Universal screening prevents hip and vertebral fractures in celiac disease

This month's issue of Clinical Gastroenterology & Hepatology investigates cost-effectiveness of universal serologic screening to prevent nontraumatic hip and vertebral fractures in patients with celiac disease.

News image

Patients with asymptomatic or poorly managed celiac disease can experience bone loss, placing them at risk for hip and vertebral fractures.

Dr Park and colleagues from California, USA analyzed the cost-effectiveness of universal serologic screening (USS) vs symptomatic at-risk screening strategies for celiac disease because of the risk of nontraumatic hip and vertebral fractures if untreated or undiagnosed.

The research team developed a lifetime Markov model of the screening strategies, each with male or female cohorts of 1000 patients who were 12 years old when screening began.

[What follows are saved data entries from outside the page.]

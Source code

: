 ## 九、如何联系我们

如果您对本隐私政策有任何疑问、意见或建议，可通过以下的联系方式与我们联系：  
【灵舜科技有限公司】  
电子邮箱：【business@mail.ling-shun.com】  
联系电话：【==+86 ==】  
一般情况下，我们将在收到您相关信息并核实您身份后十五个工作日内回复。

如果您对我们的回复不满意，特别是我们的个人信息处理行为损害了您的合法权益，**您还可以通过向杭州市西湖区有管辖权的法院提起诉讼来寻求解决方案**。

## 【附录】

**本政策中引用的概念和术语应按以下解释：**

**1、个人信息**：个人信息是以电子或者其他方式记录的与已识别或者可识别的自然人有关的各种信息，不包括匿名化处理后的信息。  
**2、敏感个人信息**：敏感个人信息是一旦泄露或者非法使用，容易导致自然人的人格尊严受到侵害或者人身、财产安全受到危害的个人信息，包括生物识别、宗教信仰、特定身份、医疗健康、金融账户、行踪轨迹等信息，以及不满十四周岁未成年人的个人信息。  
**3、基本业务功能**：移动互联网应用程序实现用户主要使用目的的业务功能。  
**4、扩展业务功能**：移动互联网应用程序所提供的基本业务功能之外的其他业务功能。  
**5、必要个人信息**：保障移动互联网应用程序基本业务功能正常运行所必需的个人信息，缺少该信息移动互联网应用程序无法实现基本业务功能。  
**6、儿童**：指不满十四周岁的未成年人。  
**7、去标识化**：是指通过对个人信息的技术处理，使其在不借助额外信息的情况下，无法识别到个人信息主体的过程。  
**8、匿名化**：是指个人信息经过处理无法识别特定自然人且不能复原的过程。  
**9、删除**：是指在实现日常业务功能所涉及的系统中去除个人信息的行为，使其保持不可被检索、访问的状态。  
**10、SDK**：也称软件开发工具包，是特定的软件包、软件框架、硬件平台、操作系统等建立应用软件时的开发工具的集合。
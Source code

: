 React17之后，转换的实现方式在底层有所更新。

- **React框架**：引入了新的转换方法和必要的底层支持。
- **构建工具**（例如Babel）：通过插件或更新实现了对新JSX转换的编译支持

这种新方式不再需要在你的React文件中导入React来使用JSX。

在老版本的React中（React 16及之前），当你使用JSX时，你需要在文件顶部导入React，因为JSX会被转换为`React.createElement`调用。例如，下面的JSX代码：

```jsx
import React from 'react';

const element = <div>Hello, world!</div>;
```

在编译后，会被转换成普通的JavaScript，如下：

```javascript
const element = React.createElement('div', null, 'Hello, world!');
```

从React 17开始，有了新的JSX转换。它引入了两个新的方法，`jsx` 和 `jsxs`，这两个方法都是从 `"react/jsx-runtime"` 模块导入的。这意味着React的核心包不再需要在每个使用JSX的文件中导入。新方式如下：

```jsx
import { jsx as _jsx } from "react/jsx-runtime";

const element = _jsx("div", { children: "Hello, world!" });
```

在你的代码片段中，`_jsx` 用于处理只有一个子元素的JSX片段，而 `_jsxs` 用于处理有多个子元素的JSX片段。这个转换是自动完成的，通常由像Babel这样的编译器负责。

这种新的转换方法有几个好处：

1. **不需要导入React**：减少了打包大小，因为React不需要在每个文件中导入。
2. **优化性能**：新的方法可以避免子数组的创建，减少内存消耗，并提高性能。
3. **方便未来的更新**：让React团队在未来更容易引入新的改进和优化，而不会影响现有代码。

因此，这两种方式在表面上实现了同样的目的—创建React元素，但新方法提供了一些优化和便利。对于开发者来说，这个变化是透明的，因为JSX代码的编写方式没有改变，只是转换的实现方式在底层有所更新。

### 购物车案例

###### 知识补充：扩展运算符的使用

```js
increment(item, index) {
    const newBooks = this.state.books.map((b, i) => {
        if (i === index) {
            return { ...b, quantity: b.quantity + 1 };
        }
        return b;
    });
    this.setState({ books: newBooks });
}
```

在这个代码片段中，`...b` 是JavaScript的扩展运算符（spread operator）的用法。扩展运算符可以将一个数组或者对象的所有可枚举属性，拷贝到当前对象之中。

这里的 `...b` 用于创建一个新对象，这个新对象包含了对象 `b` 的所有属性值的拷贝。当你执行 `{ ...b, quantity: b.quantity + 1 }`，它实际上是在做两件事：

The team screened serum samples for levels of immunoglobulin A, compared with tissue transglutaminase and total immunoglobulin A, and findings were confirmed by mucosal biopsy.

Transition probabilities and quality of life estimates were obtained from the literature.

The average lifetime cost was $8532 for USS
Clinical Gastroenteorlogy & Hepatology

The researchers used generalizable cost estimates and Medicare reimbursement rates, and ran deterministic and probabilistic sensitivity analyses.

For men, the average lifetime costs were $8532 and $8472 for USS and symptomatic at-risk screening strategies, respectively, corresponding to average quality-adjusted life year gains of 25.511 and 25.515.

Similarly for women, costs were $11,383 and $11,328 for USS and symptomatic at-risk screening strategies, respectively, corresponding to quality-adjusted life year gains of 25.74 and 25.75.

The team noted that compared with the current standard of care, USS produced higher average lifetime costs and lower quality of life for each sex.

Deterministic and probabilistic sensitivity analyses showed that the model was robust to realistic changes in all the variables, making USS cost-ineffective on the basis of these outcomes.

Dr Park's team concludes, "USS and symptomatic at-risk screening are similar in lifetime costs and quality of life."

"The current symptomatic at-risk screening strategy was overall more cost-effective in preventing bone loss and fractures among patients with undiagnosed or subclinical disease."

"On the basis of best available supportive evidence, it is more cost-effective to maintain the standard celiac screening practices, although future robust population-based evidence in other health outcomes could be leveraged to reevaluate current screening guidelines."